Natalie Faulkner, 36, from Manchester, collapsed without warning in July 2017 while staying at her family's holiday home in Islantilla, Spain. She had walked to a shop to buy fresh bread when she suffered a seizure lasting around five minutes. Waking up, she found her husband, Danny, and locals gathered around her.
Scans at a Spanish hospital revealed a mass on her brain, later confirmed by MRI as a low-grade oligodendroglioma, a rare type of glioma. In September 2017, she underwent emergency surgery to remove as much of the tumour as possible.
Lost Chance at Motherhood
Before chemotherapy began, Natalie and Danny were referred for fertility treatment to collect her eggs. However, there was not enough time to create embryos before cancer treatment had to start. Natalie said: “Danny and I desperately hoped we’d still have the chance to start a family one day, but there wasn’t enough time to create embryos before treatment had to begin. Losing that opportunity was one of the most heartbreaking parts of my diagnosis. While everyone focused on saving my life, I was also grieving the future we’d always imagined together.”
After returning home to Manchester three-and-a-half weeks post-surgery, Natalie continued treatment at Salford Royal and The Christie, undergoing six weeks of radiotherapy followed by chemotherapy.
Seizure Recurrence in 2025
After years of stability, Natalie suffered a seizure at home in late 2025 while preparing to travel to London for a work conference. She was taken by ambulance to Salford Royal and referred back to The Christie. Over the following months, she underwent further tests, regular MRI scans, and medication changes, experiencing 34 additional seizures as doctors worked to identify the cause.
Natalie said: “Thankfully, the scans showed my tumour hadn't started growing again, but it took months of tests and medication changes before things started to improve. There were days I was so weak I couldn't even make my friends a cup of tea. I'm slowly getting my strength back, but recovery doesn't end when treatment does. Brain tumours leave behind hidden effects that aren’t always visible.”
Funding Disparity and Awareness Campaign
Brain tumours kill more children and adults under 40 than any other cancer, yet just 1% of the national spend on cancer research has been allocated to brain tumours since records began in 2002, according to Brain Tumour Research. This month, Natalie is taking on the 88 Squats a Day in July challenge to support the charity.
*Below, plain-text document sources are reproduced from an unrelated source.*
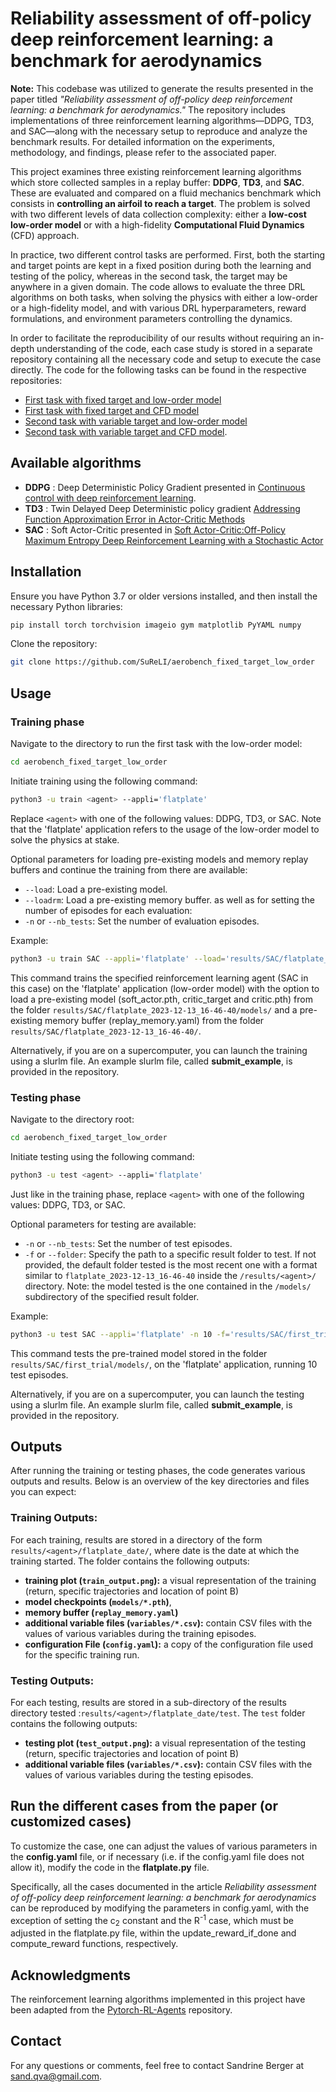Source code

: # Reliability assessment of off-policy deep reinforcement learning: a benchmark for aerodynamics  


**Note:** This codebase was utilized to generate the results presented in the paper titled *"Reliability assessment of off-policy deep reinforcement learning: a benchmark for aerodynamics."* The repository includes implementations of three reinforcement learning algorithms—DDPG, TD3, and SAC—along with the necessary setup to reproduce and analyze the benchmark results. For detailed information on the experiments, methodology, and findings, please refer to the associated paper.
  
This project examines three existing reinforcement learning algorithms which store collected samples in a replay buffer: **DDPG**, **TD3**, and **SAC**. These are evaluated and compared on a fluid mechanics benchmark which consists in **controlling an airfoil to reach a target**. The problem is solved with two different levels of data collection complexity: either a **low-cost low-order model** or with a high-fidelity **Computational Fluid Dynamics** (CFD) approach.  
  
In practice, two different control tasks are performed. First, both the starting and target points are kept in a fixed position during both the learning and testing of the policy, whereas in the second task, the target may be anywhere in a given domain. The code allows to evaluate the three DRL algorithms on both tasks, when solving the physics with either a low-order or a high-fidelity model, and with various DRL hyperparameters, reward formulations, and environment parameters controlling the dynamics.  
  
In order to facilitate the reproducibility of our results without requiring an in-depth understanding of the code, each case study is stored in a separate repository containing all the necessary code and setup to execute the case directly. The code for the following tasks can be found in the respective repositories:  
- [First task with fixed target and low-order model](https://github.com/SuReLI/aerobench_fixed_target_low_order)  
- [First task with fixed target and CFD model](https://github.com/SuReLI/aerobench_fixed_target_star)  
- [Second task with variable target and low-order model](https://github.com/SuReLI/aerobench_variable_target_low_order)  
- [Second task with variable target and CFD model](https://github.com/SuReLI/aerobench_variable_target_star).  
  
  
## Available algorithms  
- **DDPG** : Deep Deterministic Policy Gradient presented in [Continuous control with deep reinforcement learning](https://arxiv.org/abs/1509.02971).  
- **TD3** : Twin Delayed Deep Deterministic policy gradient [Addressing Function Approximation Error in Actor-Critic Methods](https://arxiv.org/pdf/1802.09477.pdf)  
- **SAC** : Soft Actor-Critic presented in [Soft Actor-Critic:Off-Policy Maximum Entropy Deep Reinforcement Learning with a Stochastic Actor](https://arxiv.org/pdf/1801.01290.pdf)  
  
  
## Installation  
Ensure you have Python 3.7 or older versions installed, and then install the necessary Python libraries:  
  
```bash  
pip install torch torchvision imageio gym matplotlib PyYAML numpy  
```  
Clone the repository:  
```bash  
git clone https://github.com/SuReLI/aerobench_fixed_target_low_order
```  
  
## Usage  
  
### Training phase  
Navigate to the directory to run the first task with the low-order model:  
```bash  
cd aerobench_fixed_target_low_order
```  
Initiate training using the following command:
```bash
python3 -u train <agent> --appli='flatplate'  
```  
Replace `<agent>` with one of the following values: DDPG, TD3, or SAC. Note that the 'flatplate' application refers to the usage of the low-order model to solve the physics at stake.  
  
Optional parameters for loading pre-existing models and memory replay buffers and continue the training from there are available:  
- `--load`: Load a pre-existing model.  
- `--loadrm`: Load a pre-existing memory buffer.
as well as for setting the number of episodes for each evaluation:
- `-n` or `--nb_tests`: Set the number of evaluation episodes.
  
Example:  
```bash  
python3 -u train SAC --appli='flatplate' --load='results/SAC/flatplate_2023-12-13_16-46-40' --loadrm='results/SAC/flatplate_2023-12-13_16-46-40'  
```  
This command trains the specified reinforcement learning agent (SAC in this case) on the 'flatplate' application (low-order model) with the option to load a pre-existing model (soft_actor.pth, critic_target and critic.pth) from the folder `results/SAC/flatplate_2023-12-13_16-46-40/models/` and a pre-existing memory buffer (replay_memory.yaml) from the folder `results/SAC/flatplate_2023-12-13_16-46-40/`.


Alternatively, if you are on a supercomputer, you can launch the training using a slurlm file. An example slurlm file, called **submit_example**, is provided  in the repository.


  
### Testing phase
Navigate to the directory root:
```bash 
cd aerobench_fixed_target_low_order
``` 
Initiate testing using the following command:
```bash
python3 -u test <agent> --appli='flatplate'
``` 
Just like in the training phase, replace `<agent>` with one of the following values: DDPG, TD3, or SAC.

Optional parameters for testing are available:

-   `-n` or `--nb_tests`: Set the number of test episodes.
-   `-f` or `--folder`: Specify the path to a specific result folder to test. If not provided, the default folder tested is the most recent one with a format similar to `flatplate_2023-12-13_16-46-40` inside the `/results/<agent>/` directory. 
Note: the model tested is the one contained in the `/models/` subdirectory of the specified result folder.

Example:
```bash
python3 -u test SAC --appli='flatplate' -n 10 -f='results/SAC/first_trial'
``` 
This command tests the pre-trained model stored in the folder `results/SAC/first_trial/models/`, on the 'flatplate' application, running 10 test episodes.


Alternatively, if you are on a supercomputer, you can launch the testing using a slurlm file. An example slurlm file, called **submit_example**, is provided  in the repository.
 

## Outputs

After running the training or testing phases, the code generates various outputs and results. Below is an overview of the key directories and files you can expect:

### Training Outputs:

For each training, results are stored in a directory of the form `results/<agent>/flatplate_date/`, where date is the date at which the training started. The folder contains the following outputs:
- **training plot (`train_output.png`):** a visual representation of the training (return, specific trajectories and location of point B)
- **model checkpoints (`models/*.pth`)**,
- **memory buffer (`replay_memory.yaml`)**
- **additional variable files (`variables/*.csv`):** contain CSV files with the values of various variables during the training episodes.
- **configuration File (`config.yaml`):** a copy of the configuration file used for the specific training run.

### Testing Outputs:

For each testing, results are stored in a sub-directory of the results directory tested :`results/<agent>/flatplate_date/test`. The `test` folder contains the following outputs:

- **testing plot (`test_output.png`):** a visual representation of the testing (return, specific trajectories and location of point B)
- **additional variable files (`variables/*.csv`):** contain CSV files with the values of various variables during the testing episodes.


  
## Run the different cases from the paper (or customized cases)

To customize the case, one can adjust the values of various parameters in the **config.yaml** file, or if necessary (i.e. if the config.yaml file does not allow it), modify the code in the **flatplate.py** file.

Specifically, all the cases documented in the article *Reliability assessment of off-policy deep reinforcement learning: a benchmark for aerodynamics* can be reproduced by modifying the parameters in config.yaml, with the exception of setting the c<sub>2</sub> constant and the R<sup>-1</sup> case, which must be adjusted in the flatplate.py file, within the update_reward_if_done and compute_reward functions, respectively.
  
  
## Acknowledgments  
  
The reinforcement learning algorithms implemented in this project have been adapted from the [Pytorch-RL-Agents](https://github.com/SuReLI/Pytorch-RL-Agents) repository.  
  
## Contact  
For any questions or comments, feel free to contact Sandrine Berger at [sand.qva@gmail.com](mailto:sand.qva@gmail.com).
Ashley McWilliams, community development manager at Brain Tumour Research, said: “We are incredibly grateful to Natalie for sharing her story and taking on this challenge to support our work. Her experience is a stark reminder that brain tumours are indiscriminate; they can affect anyone at any age and leave people facing lifelong consequences. Stories like Natalie's highlight why greater investment in research is urgently needed so we can develop kinder, more effective treatments and, ultimately, find a cure.”
Brain Tumour Research funds sustainable research at dedicated centres in the UK, including the Centre of Excellence at the University of Plymouth, where scientists are investigating low-grade glioma to pave the way for more effective treatments. The charity campaigns for a national annual spend of £35 million to improve survival rates and patient outcomes in line with other cancers such as breast cancer and leukaemia.